◆ Work order ◆
Leave out the pictures and set down the rest of the listing below word for word.

◆ Data shown ◆
----
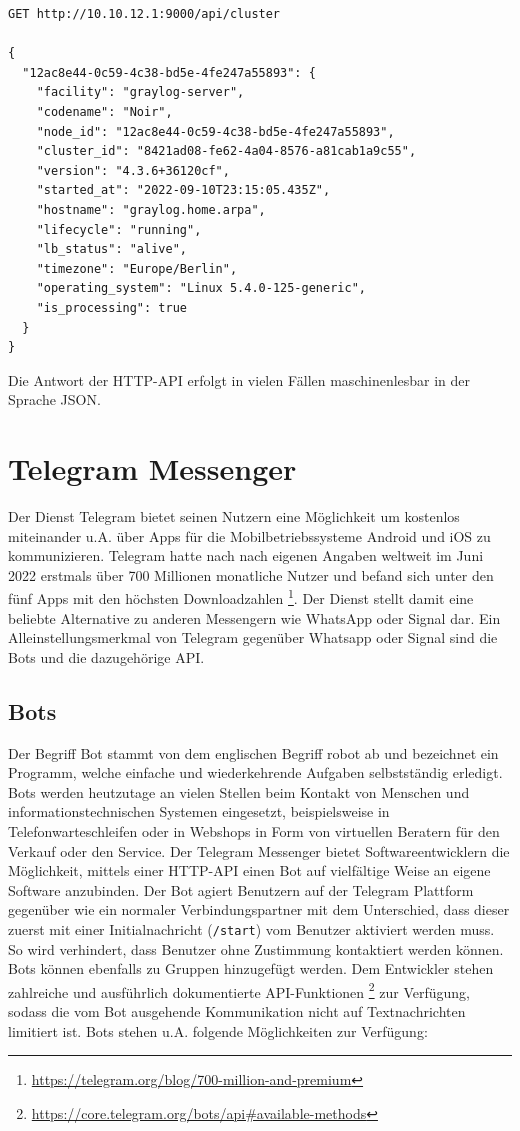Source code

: \begin{lstlisting}[caption={Beispiel eines Aufrufs der Graylog REST-API.}, label=bsp-rest-api]
GET http://10.10.12.1:9000/api/cluster

{
  "12ac8e44-0c59-4c38-bd5e-4fe247a55893": {
    "facility": "graylog-server",
    "codename": "Noir",
    "node_id": "12ac8e44-0c59-4c38-bd5e-4fe247a55893",
    "cluster_id": "8421ad08-fe62-4a04-8576-a81cab1a9c55",
    "version": "4.3.6+36120cf",
    "started_at": "2022-09-10T23:15:05.435Z",
    "hostname": "graylog.home.arpa",
    "lifecycle": "running",
    "lb_status": "alive",
    "timezone": "Europe/Berlin",
    "operating_system": "Linux 5.4.0-125-generic",
    "is_processing": true
  }
}
\end{lstlisting}

Die Antwort der HTTP-API erfolgt in vielen Fällen maschinenlesbar in der Sprache JSON.

\section{Telegram Messenger}

Der Dienst Telegram bietet seinen Nutzern eine Möglichkeit um kostenlos miteinander u.A. über Apps für die Mobilbetriebssysteme Android und iOS zu kommunizieren. Telegram hatte nach nach eigenen Angaben weltweit im Juni 2022 erstmals über 700 Millionen monatliche Nutzer und befand sich unter den fünf Apps mit den höchsten Downloadzahlen \footnote{\url{https://telegram.org/blog/700-million-and-premium}}. Der Dienst stellt damit eine beliebte Alternative zu anderen Messengern wie WhatsApp oder Signal dar. Ein Alleinstellungsmerkmal von Telegram gegenüber Whatsapp oder Signal sind die Bots und die dazugehörige API.

\subsection{Bots}

Der Begriff Bot stammt von dem englischen Begriff robot ab und bezeichnet ein Programm, welche einfache und wiederkehrende Aufgaben selbstständig erledigt. Bots werden heutzutage an vielen Stellen beim Kontakt von Menschen und informationstechnischen Systemen eingesetzt, beispielsweise in Telefonwarteschleifen oder in Webshops in Form von virtuellen Beratern für den Verkauf oder den Service. Der Telegram Messenger bietet Softwareentwicklern die Möglichkeit, mittels einer HTTP-API einen Bot auf vielfältige Weise an eigene Software anzubinden. Der Bot agiert Benutzern auf der Telegram Plattform gegenüber wie ein normaler Verbindungspartner mit dem Unterschied, dass dieser zuerst mit einer Initialnachricht (\lstinline{/start}) vom Benutzer aktiviert werden muss. So wird verhindert, dass  Benutzer ohne Zustimmung kontaktiert werden können. Bots können ebenfalls zu Gruppen hinzugefügt werden. Dem Entwickler stehen zahlreiche und ausführlich dokumentierte API-Funktionen \footnote{\url{https://core.telegram.org/bots/api\#available-methods}} zur Verfügung, sodass die vom Bot ausgehende Kommunikation nicht auf Textnachrichten limitiert ist. Bots stehen u.A. folgende Möglichkeiten zur Verfügung:


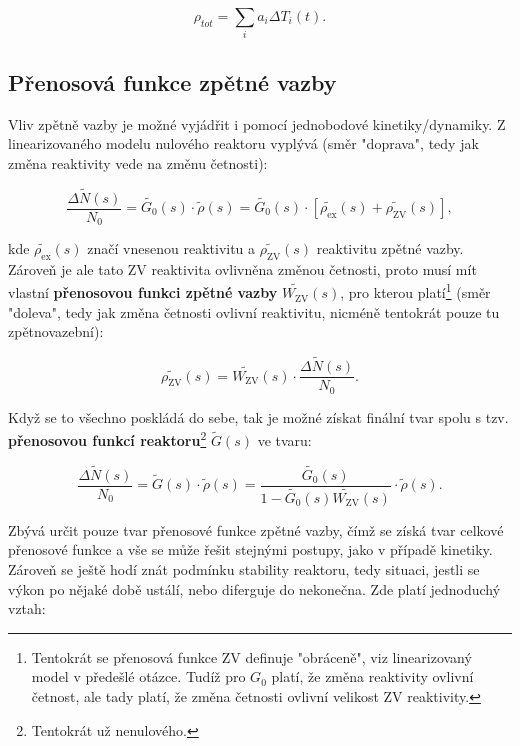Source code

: \begin{equation}
  \boxed{
  \rho_{tot} = \sum_i a_i \Delta T_i (t).
  \label{zpetnovazebni_koeficient_reaktivita_1B}
  }
\end{equation}

\subsection{Přenosová funkce zpětné vazby}

Vliv zpětně vazby je možné vyjádřit i pomocí jednobodové kinetiky/dynamiky. Z linearizovaného modelu nulového reaktoru vyplývá (směr "doprava", tedy jak změna reaktivity vede na změnu četnosti):

$$ \dfrac{\Delta \tilde{N}(s)}{N_0} = \tilde{G_0}(s) \cdot \tilde{\rho}(s) = \tilde{G_0}(s) \cdot [ \tilde{\rho_\text{ex}}(s) + \tilde{\rho_\text{ZV}}(s) ], $$

kde $\tilde{\rho_\text{ex}}(s)$ značí vnesenou reaktivitu a $\tilde{\rho_\text{ZV}}(s)$ reaktivitu zpětné vazby. Zároveň je ale tato ZV reaktivita ovlivněna změnou četnosti, proto musí mít vlastní \textbf{přenosovou funkci zpětné vazby} $\tilde{W_\text{ZV}}(s)$, pro kterou platí\footnote{Tentokrát se přenosová funkce ZV definuje "obráceně", viz linearizovaný model v předešlé otázce. Tudíž pro $G_0$ platí, že změna reaktivity ovlivní četnost, ale tady platí, že změna četnosti ovlivní velikost ZV reaktivity.} (směr "doleva", tedy jak změna četnosti ovlivní reaktivitu, nicméně tentokrát pouze tu zpětnovazební):

$$ \tilde{\rho_\text{ZV}}(s) = \tilde{W_\text{ZV}}(s) \cdot \dfrac{\Delta \tilde{N}(s)}{N_0}. $$

Když se to všechno poskládá do sebe, tak je možné získat finální tvar spolu s tzv. \textbf{přenosovou funkcí reaktoru}\footnote{Tentokrát už nenulového.} $\tilde{G}(s)$ ve tvaru:

\begin{equation}
  \boxed{
    \dfrac{\Delta \tilde{N}(s)}{N_0} = \tilde{G}(s) \cdot \tilde{\rho}(s) = \dfrac{\tilde{G_0}(s)}{1 - \tilde{G_0}(s) \tilde{W_\text{ZV}}(s)} \cdot \tilde{\rho}(s).
  }
\end{equation}

Zbývá určit pouze tvar přenosové funkce zpětné vazby, čímž se získá tvar celkové přenosové funkce a vše se může řešit stejnými postupy, jako v případě kinetiky.\\

Zároveň se ještě hodí znát podmínku stability reaktoru, tedy situaci, jestli se výkon po nějaké době ustálí, nebo diferguje do nekonečna. Zde platí jednoduchý vztah:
----
◆ Task output ◆
Source code

: \begin{lstlisting}[caption={Beispiel eines Aufrufs der Graylog REST-API.}, label=bsp-rest-api]
GET http://10.10.12.1:9000/api/cluster

{
  "12ac8e44-0c59-4c38-bd5e-4fe247a55893": {
    "facility": "graylog-server",
    "codename": "Noir",
    "node_id": "12ac8e44-0c59-4c38-bd5e-4fe247a55893",
    "cluster_id": "8421ad08-fe62-4a04-8576-a81cab1a9c55",
    "version": "4.3.6+36120cf",
    "started_at": "2022-09-10T23:15:05.435Z",
    "hostname": "graylog.home.arpa",
    "lifecycle": "running",
    "lb_status": "alive",
    "timezone": "Europe/Berlin",
    "operating_system": "Linux 5.4.0-125-generic",
    "is_processing": true
  }
}
\end{lstlisting}

Die Antwort der HTTP-API erfolgt in vielen Fällen maschinenlesbar in der Sprache JSON.

\section{Telegram Messenger}

Der Dienst Telegram bietet seinen Nutzern eine Möglichkeit um kostenlos miteinander u.A. über Apps für die Mobilbetriebssysteme Android und iOS zu kommunizieren. Telegram hatte nach nach eigenen Angaben weltweit im Juni 2022 erstmals über 700 Millionen monatliche Nutzer und befand sich unter den fünf Apps mit den höchsten Downloadzahlen \footnote{\url{https://telegram.org/blog/700-million-and-premium}}. Der Dienst stellt damit eine beliebte Alternative zu anderen Messengern wie WhatsApp oder Signal dar. Ein Alleinstellungsmerkmal von Telegram gegenüber Whatsapp oder Signal sind die Bots und die dazugehörige API.

\subsection{Bots}

Der Begriff Bot stammt von dem englischen Begriff robot ab und bezeichnet ein Programm, welche einfache und wiederkehrende Aufgaben selbstständig erledigt. Bots werden heutzutage an vielen Stellen beim Kontakt von Menschen und informationstechnischen Systemen eingesetzt, beispielsweise in Telefonwarteschleifen oder in Webshops in Form von virtuellen Beratern für den Verkauf oder den Service. Der Telegram Messenger bietet Softwareentwicklern die Möglichkeit, mittels einer HTTP-API einen Bot auf vielfältige Weise an eigene Software anzubinden. Der Bot agiert Benutzern auf der Telegram Plattform gegenüber wie ein normaler Verbindungspartner mit dem Unterschied, dass dieser zuerst mit einer Initialnachricht (\lstinline{/start}) vom Benutzer aktiviert werden muss. So wird verhindert, dass  Benutzer ohne Zustimmung kontaktiert werden können. Bots können ebenfalls zu Gruppen hinzugefügt werden. Dem Entwickler stehen zahlreiche und ausführlich dokumentierte API-Funktionen \footnote{\url{https://core.telegram.org/bots/api\#available-methods}} zur Verfügung, sodass die vom Bot ausgehende Kommunikation nicht auf Textnachrichten limitiert ist. Bots stehen u.A. folgende Möglichkeiten zur Verfügung:


Source code

: \begin{equation}
  \boxed{
  \rho_{tot} = \sum_i a_i \Delta T_i (t).
  \label{zpetnovazebni_koeficient_reaktivita_1B}
  }
\end{equation}

\subsection{Přenosová funkce zpětné vazby}

Vliv zpětně vazby je možné vyjádřit i pomocí jednobodové kinetiky/dynamiky. Z linearizovaného modelu nulového reaktoru vyplývá (směr "doprava", tedy jak změna reaktivity vede na změnu četnosti):

$$ \dfrac{\Delta \tilde{N}(s)}{N_0} = \tilde{G_0}(s) \cdot \tilde{\rho}(s) = \tilde{G_0}(s) \cdot [ \tilde{\rho_\text{ex}}(s) + \tilde{\rho_\text{ZV}}(s) ], $$

kde $\tilde{\rho_\text{ex}}(s)$ značí vnesenou reaktivitu a $\tilde{\rho_\text{ZV}}(s)$ reaktivitu zpětné vazby. Zároveň je ale tato ZV reaktivita ovlivněna změnou četnosti, proto musí mít vlastní \textbf{přenosovou funkci zpětné vazby} $\tilde{W_\text{ZV}}(s)$, pro kterou platí\footnote{Tentokrát se přenosová funkce ZV definuje "obráceně", viz linearizovaný model v předešlé otázce. Tudíž pro $G_0$ platí, že změna reaktivity ovlivní četnost, ale tady platí, že změna četnosti ovlivní velikost ZV reaktivity.} (směr "doleva", tedy jak změna četnosti ovlivní reaktivitu, nicméně tentokrát pouze tu zpětnovazební):

$$ \tilde{\rho_\text{ZV}}(s) = \tilde{W_\text{ZV}}(s) \cdot \dfrac{\Delta \tilde{N}(s)}{N_0}. $$

Když se to všechno poskládá do sebe, tak je možné získat finální tvar spolu s tzv. \textbf{přenosovou funkcí reaktoru}\footnote{Tentokrát už nenulového.} $\tilde{G}(s)$ ve tvaru:

\begin{equation}
  \boxed{
    \dfrac{\Delta \tilde{N}(s)}{N_0} = \tilde{G}(s) \cdot \tilde{\rho}(s) = \dfrac{\tilde{G_0}(s)}{1 - \tilde{G_0}(s) \tilde{W_\text{ZV}}(s)} \cdot \tilde{\rho}(s).
  }
\end{equation}

Zbývá určit pouze tvar přenosové funkce zpětné vazby, čímž se získá tvar celkové přenosové funkce a vše se může řešit stejnými postupy, jako v případě kinetiky.\\

Zároveň se ještě hodí znát podmínku stability reaktoru, tedy situaci, jestli se výkon po nějaké době ustálí, nebo diferguje do nekonečna. Zde platí jednoduchý vztah:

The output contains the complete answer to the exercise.